Suddenly, the boyfriend gets cold feet and dumps her. She's desolate. She wants him back. She finds out he's already sleeping with another girl. She cries.
Then she picks herself up. Maybe she gets a dog. She decides to stop worrying about men and be independent. Suddenly, the dog gets sick. Or bit. Or a dog bites her. Frantic, frazzled, and wearing sweats (no Mahnolos!) she ends up meeting a very kind (and handsome!) vet/doctor/lawyer, who shows more than a professional interest in her, despite the fact that she wasn't even wearing makeup when they met!
She's tentative, not wanting to give up this fragile independence, but handsome/successful doctor/vet/lawyer charms the Jimmy Choos off of her and she starts to fall for him. And suddenly, the heartbreaking ex calls. He's sorry. He was wrong. He wants to marry her.
Oh! What should she do! She can't be sure the lawyer/vet/doctor loves her! She can't be sure she loves him! Should she risk the unknown? Should she get back together with her ex? And what about her new career as a novelist/travel writer/fashion editor that she serendipitously fell into shortly after she was fired from her dead-end publishing job?
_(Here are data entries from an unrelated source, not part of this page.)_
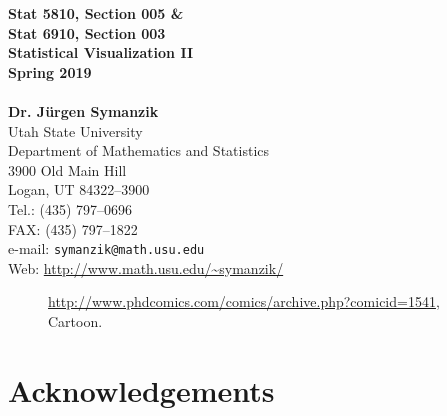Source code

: \documentclass[12pt,letterpaper,final]{article}
\begin{document}





\begin{titlepage}
\vspace*{3.5cm}
\begin{center}
{\LARGE \bf Stat 5810, Section 005 \&} \\[0.5cm]
{\LARGE \bf Stat 6910, Section 003} \\[0.8cm]
{\LARGE \bf Statistical Visualization II} \\[0.5cm]
{\LARGE \bf Spring 2019} \\[0.5cm]
~ \\[2cm]
{\bf Dr. J\"urgen Symanzik} \\[0.3cm]
Utah State University \\[0.3cm]
Department of Mathematics and Statistics \\[0.3cm]
3900 Old Main Hill \\[0.3cm]
Logan, UT 84322--3900 \\[0.8cm]
Tel.: (435) 797--0696 \\[0.3cm]
FAX: (435) 797--1822 \\[0.3cm]
e-mail: \verb|symanzik@math.usu.edu| \\[0.3cm]
Web: \url{http://www.math.usu.edu/~symanzik/}
\end{center}

\thispagestyle{empty}
\vfill
\end{titlepage}

\newpage

\thispagestyle{empty}

\vspace*{5cm}

\begin{figure}[ht]
\caption{\label{PhdcomicsCom_Plotting}
\url{http://www.phdcomics.com/comics/archive.php?comicid=1541}, \\
Cartoon.
}
\end{figure}


\newpage


\setcounter{page}{1}

\tableofcontents

\newpage

%


\section*{Acknowledgements}
\end{document}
Oh, and did I mention that she magically lost ten pounds? Because she totally did.
In the end, she rejects both. BUT! Handsome/sucessful vet/lawyer/doctor will not give up. He woos her. He proposes. She accepts. She wants to elope, she is so excited - her love is enough! She doesn't need a fancy wedding. But he knows her mother, and so he insists on a traditional/massive/Jewish wedding. Which he will pay for. Designer dress and shoes included. Blah blah, happily ever after.
Don't judge a book by its cover, unless the cover refers to designer shoes, getting over a boyfriend, or the beach. Or it has an illustration of a beach on the cover, but that's an entirely different genre of annoying books.
6 Comments:
You should SO write for Slate.com! HEEE!
Grimbrim is ugly, but he's right. I totally agree.
We have found a diamond in the blogs...
Ha! Burn on you, Grimmy! Heh. Grimmy. I'm so calling you that from now on.
And yeah, I'm totally a diamond.
I'm just as god made me. :(
God made you with blue and yellow paint on your goatee?
Yes. Yes, she did. God rocks the Bolts!